Task goal -
The entries below are to be given back exactly, with images excluded.

[Records for this exercise]

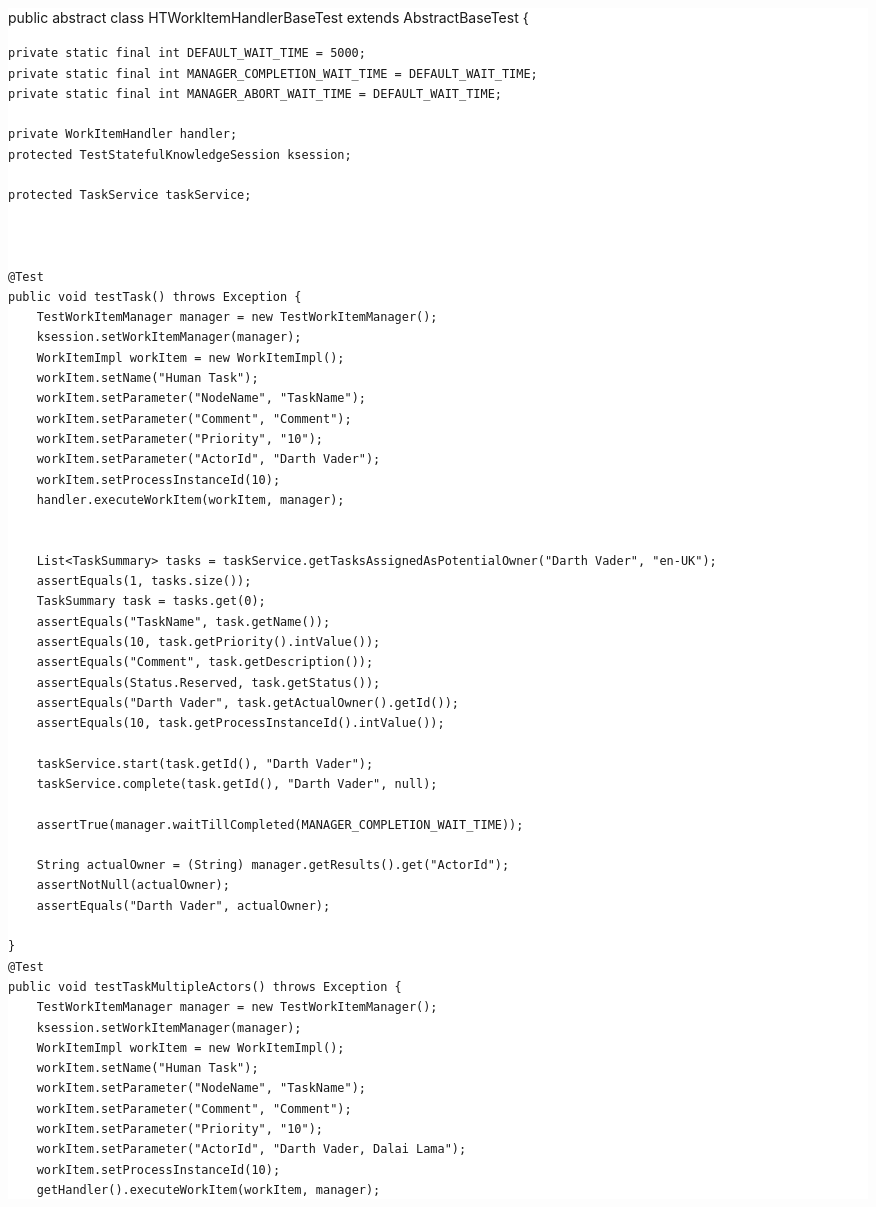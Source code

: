 public abstract class HTWorkItemHandlerBaseTest extends AbstractBaseTest {

    private static final int DEFAULT_WAIT_TIME = 5000;
    private static final int MANAGER_COMPLETION_WAIT_TIME = DEFAULT_WAIT_TIME;
    private static final int MANAGER_ABORT_WAIT_TIME = DEFAULT_WAIT_TIME;
    
    private WorkItemHandler handler;
    protected TestStatefulKnowledgeSession ksession;

    protected TaskService taskService; 
    
    
 
    @Test
    public void testTask() throws Exception {
        TestWorkItemManager manager = new TestWorkItemManager();
        ksession.setWorkItemManager(manager);
        WorkItemImpl workItem = new WorkItemImpl();
        workItem.setName("Human Task");
        workItem.setParameter("NodeName", "TaskName");
        workItem.setParameter("Comment", "Comment");
        workItem.setParameter("Priority", "10");
        workItem.setParameter("ActorId", "Darth Vader");
        workItem.setProcessInstanceId(10);
        handler.executeWorkItem(workItem, manager);

        
        List<TaskSummary> tasks = taskService.getTasksAssignedAsPotentialOwner("Darth Vader", "en-UK");
        assertEquals(1, tasks.size());
        TaskSummary task = tasks.get(0);
        assertEquals("TaskName", task.getName());
        assertEquals(10, task.getPriority().intValue());
        assertEquals("Comment", task.getDescription());
        assertEquals(Status.Reserved, task.getStatus());
        assertEquals("Darth Vader", task.getActualOwner().getId());
        assertEquals(10, task.getProcessInstanceId().intValue());

        taskService.start(task.getId(), "Darth Vader");
        taskService.complete(task.getId(), "Darth Vader", null);

        assertTrue(manager.waitTillCompleted(MANAGER_COMPLETION_WAIT_TIME));
        
        String actualOwner = (String) manager.getResults().get("ActorId");
        assertNotNull(actualOwner);
        assertEquals("Darth Vader", actualOwner);
        
    }
    @Test
    public void testTaskMultipleActors() throws Exception {
        TestWorkItemManager manager = new TestWorkItemManager();
        ksession.setWorkItemManager(manager);
        WorkItemImpl workItem = new WorkItemImpl();
        workItem.setName("Human Task");
        workItem.setParameter("NodeName", "TaskName");
        workItem.setParameter("Comment", "Comment");
        workItem.setParameter("Priority", "10");
        workItem.setParameter("ActorId", "Darth Vader, Dalai Lama");
        workItem.setProcessInstanceId(10);
        getHandler().executeWorkItem(workItem, manager);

[/Records for this exercise]

Result of this exercise -
Source code

: public abstract class HTWorkItemHandlerBaseTest extends AbstractBaseTest {

    private static final int DEFAULT_WAIT_TIME = 5000;
    private static final int MANAGER_COMPLETION_WAIT_TIME = DEFAULT_WAIT_TIME;
    private static final int MANAGER_ABORT_WAIT_TIME = DEFAULT_WAIT_TIME;
    
    private WorkItemHandler handler;
    protected TestStatefulKnowledgeSession ksession;

    protected TaskService taskService; 
    
    
 
    @Test
    public void testTask() throws Exception {
        TestWorkItemManager manager = new TestWorkItemManager();
        ksession.setWorkItemManager(manager);
        WorkItemImpl workItem = new WorkItemImpl();
        workItem.setName("Human Task");
        workItem.setParameter("NodeName", "TaskName");
        workItem.setParameter("Comment", "Comment");
        workItem.setParameter("Priority", "10");
        workItem.setParameter("ActorId", "Darth Vader");
        workItem.setProcessInstanceId(10);
        handler.executeWorkItem(workItem, manager);

        
        List<TaskSummary> tasks = taskService.getTasksAssignedAsPotentialOwner("Darth Vader", "en-UK");
        assertEquals(1, tasks.size());
        TaskSummary task = tasks.get(0);
        assertEquals("TaskName", task.getName());
        assertEquals(10, task.getPriority().intValue());
        assertEquals("Comment", task.getDescription());
        assertEquals(Status.Reserved, task.getStatus());
        assertEquals("Darth Vader", task.getActualOwner().getId());
        assertEquals(10, task.getProcessInstanceId().intValue());

        taskService.start(task.getId(), "Darth Vader");
        taskService.complete(task.getId(), "Darth Vader", null);

        assertTrue(manager.waitTillCompleted(MANAGER_COMPLETION_WAIT_TIME));
        
        String actualOwner = (String) manager.getResults().get("ActorId");
        assertNotNull(actualOwner);
        assertEquals("Darth Vader", actualOwner);
        
    }
    @Test
    public void testTaskMultipleActors() throws Exception {
        TestWorkItemManager manager = new TestWorkItemManager();
        ksession.setWorkItemManager(manager);
        WorkItemImpl workItem = new WorkItemImpl();
        workItem.setName("Human Task");
        workItem.setParameter("NodeName", "TaskName");
        workItem.setParameter("Comment", "Comment");
        workItem.setParameter("Priority", "10");
        workItem.setParameter("ActorId", "Darth Vader, Dalai Lama");
        workItem.setProcessInstanceId(10);
        getHandler().executeWorkItem(workItem, manager);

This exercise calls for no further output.